*** RECORD EXTRACTS ***

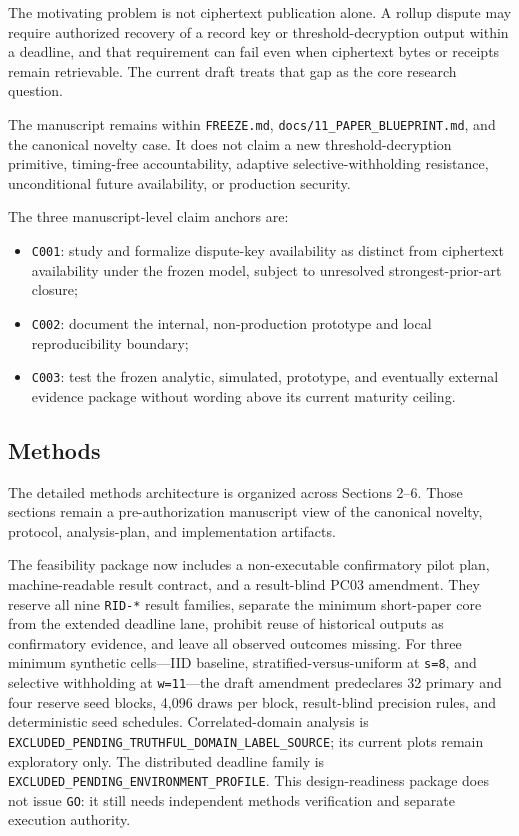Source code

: \documentclass[
]{article}
\providecommand{\tightlist}{%
  \setlength{\itemsep}{0pt}\setlength{\parskip}{0pt}}
\begin{document}
The motivating problem is not ciphertext publication alone. A rollup
dispute may require authorized recovery of a record key or
threshold-decryption output within a deadline, and that requirement can
fail even when ciphertext bytes or receipts remain retrievable. The
current draft treats that gap as the core research question.

The manuscript remains within \texttt{FREEZE.md},
\texttt{docs/11\_PAPER\_BLUEPRINT.md}, and the canonical novelty case.
It does not claim a new threshold-decryption primitive, timing-free
accountability, adaptive selective-withholding resistance, unconditional
future availability, or production security.

The three manuscript-level claim anchors are:

\begin{itemize}
\tightlist
\item
  \texttt{C001}: study and formalize dispute-key availability as
  distinct from ciphertext availability under the frozen model, subject
  to unresolved strongest-prior-art closure;
\item
  \texttt{C002}: document the internal, non-production prototype and
  local reproducibility boundary;
\item
  \texttt{C003}: test the frozen analytic, simulated, prototype, and
  eventually external evidence package without wording above its current
  maturity ceiling.
\end{itemize}

\subsection{Methods}\label{methods}

The detailed methods architecture is organized across Sections 2--6.
Those sections remain a pre-authorization manuscript view of the
canonical novelty, protocol, analysis-plan, and implementation
artifacts.

The feasibility package now includes a non-executable confirmatory pilot
plan, machine-readable result contract, and a result-blind PC03
amendment. They reserve all nine \texttt{RID-*} result families,
separate the minimum short-paper core from the extended deadline lane,
prohibit reuse of historical outputs as confirmatory evidence, and leave
all observed outcomes missing. For three minimum synthetic cells---IID
baseline, stratified-versus-uniform at \texttt{s=8}, and selective
withholding at \texttt{w=11}---the draft amendment predeclares 32
primary and four reserve seed blocks, 4,096 draws per block,
result-blind precision rules, and deterministic seed schedules.
Correlated-domain analysis is
\texttt{EXCLUDED\_PENDING\_TRUTHFUL\_DOMAIN\_LABEL\_SOURCE}; its current
plots remain exploratory only. The distributed deadline family is
\texttt{EXCLUDED\_PENDING\_ENVIRONMENT\_PROFILE}. This design-readiness
package does not issue \texttt{GO}: it still needs independent methods
verification and separate execution authority.
\end{document}
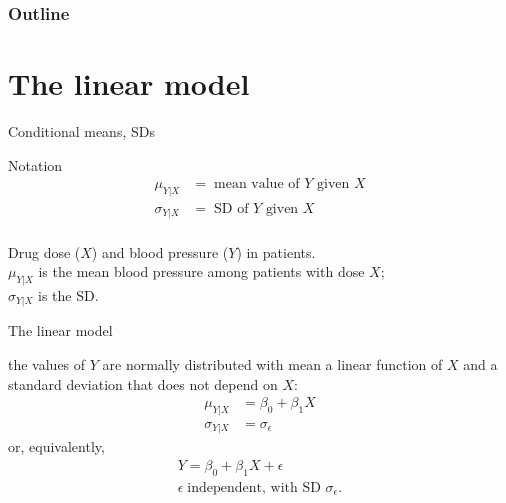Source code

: %
%
%



\subtitle{confidence intervals, outliers, and leverage}

\date{28 April 2015}





\begin{frame}
  \maketitle
\end{frame}


\begin{frame}\frametitle<presentation>{Outline}
  \tableofcontents
\end{frame}


\section{The linear model}

\begin{frame}{Conditional means, SDs}

  \begin{block}{Notation}
    \begin{align*}
      \mu_{Y|X} &= \; \text{mean value of $Y$ given $X$} \\
      \sigma_{Y|X} &= \; \text{SD of $Y$ given $X$} \\
    \end{align*}
  \end{block}


    \vspace{2em}

    Drug dose ($X$) and blood pressure ($Y$) in patients. \\
    $\mu_{Y|X}$ is the mean blood pressure among patients with dose $X$; \\
    $\sigma_{Y|X}$ is the SD.

\end{frame}

\begin{frame}{The linear model}

   the values of $Y$ are normally distributed with mean
  a linear function of $X$ and a standard deviation that does not depend on $X$:
  \begin{align*}
    \mu_{Y|X} &= \beta_0 + \beta_1 X \\
    \sigma_{Y|X} &= \sigma_\epsilon
  \end{align*}
  or, equivalently,
  \begin{align*}
    Y = \beta_0 + \beta_1 X + \epsilon \\
    \epsilon \; \text{independent, with SD $\sigma_\epsilon$} .
  \end{align*}

\end{frame}


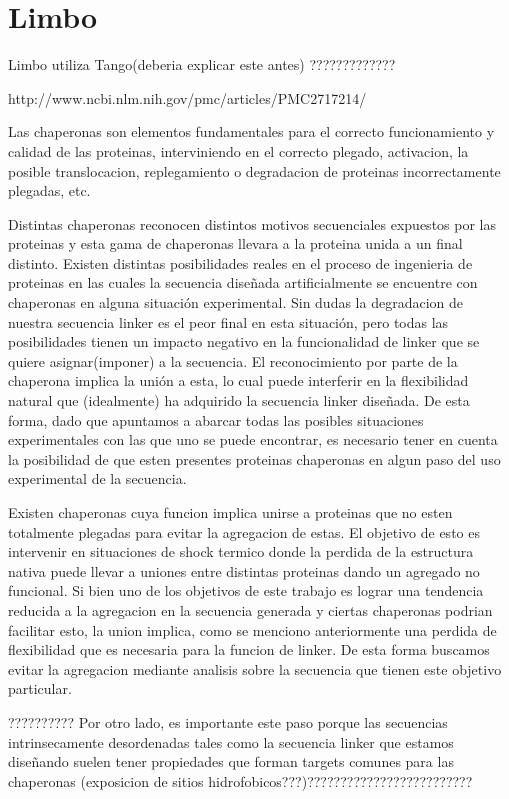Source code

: \section{Limbo}

Limbo utiliza Tango(deberia explicar este antes) ?????????????

http://www.ncbi.nlm.nih.gov/pmc/articles/PMC2717214/

Las chaperonas son elementos fundamentales para el correcto funcionamiento y calidad de las proteinas, interviniendo en el correcto plegado, activacion, la posible translocacion, replegamiento o degradacion de proteinas incorrectamente plegadas, etc.

Distintas chaperonas reconocen distintos motivos secuenciales expuestos por las proteinas y esta gama de chaperonas llevara a la proteina unida a un final distinto.
Existen distintas posibilidades reales en el proceso de ingenieria de proteinas en las cuales la secuencia diseñada artificialmente se encuentre con chaperonas en alguna situación experimental. Sin dudas la degradacion de nuestra secuencia linker es el peor final en esta situación, pero todas las posibilidades tienen un impacto negativo en la funcionalidad de linker que se quiere asignar(imponer) a la secuencia. El reconocimiento por parte de la chaperona implica la unión a esta, lo cual puede interferir en la flexibilidad natural que (idealmente) ha adquirido la secuencia linker diseñada. 
De esta forma, dado que apuntamos a abarcar todas las posibles situaciones experimentales con las que uno se puede encontrar, es necesario tener en cuenta la posibilidad de que esten presentes proteinas chaperonas en algun paso del uso experimental de la secuencia. 
 
Existen chaperonas cuya funcion implica unirse a proteinas que no esten totalmente plegadas para evitar la agregacion de estas. El objetivo de esto es intervenir en situaciones de shock termico donde la perdida de la estructura nativa puede llevar a uniones entre distintas proteinas dando un agregado no funcional. Si bien uno de los objetivos de este trabajo es lograr una tendencia reducida a la agregacion en la secuencia generada y ciertas chaperonas podrian facilitar esto, la union implica, como se menciono anteriormente una perdida de flexibilidad que es necesaria para la funcion de linker. De esta forma buscamos evitar la agregacion mediante analisis sobre la secuencia que tienen este objetivo particular.

??????????
Por otro lado, es importante este paso porque las secuencias intrinsecamente desordenadas tales como la secuencia linker que estamos diseñando suelen tener propiedades que forman targets comunes para las chaperonas (exposicion de sitios hidrofobicos???)?????????????????????????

*** End of RECORD EXTRACTS ***

▶ [TO DO]: Each line from the first line of the records through the line containing "current draft treats" must be reproduced exactly, with both ends included and all pictures omitted; nothing else belongs in the answer.

▶ [OUTPUT BELOW]:
Source code

: \documentclass[
]{article}
\providecommand{\tightlist}{%
  \setlength{\itemsep}{0pt}\setlength{\parskip}{0pt}}
\begin{document}
The motivating problem is not ciphertext publication alone. A rollup
dispute may require authorized recovery of a record key or
threshold-decryption output within a deadline, and that requirement can
fail even when ciphertext bytes or receipts remain retrievable. The
current draft treats that gap as the core research question.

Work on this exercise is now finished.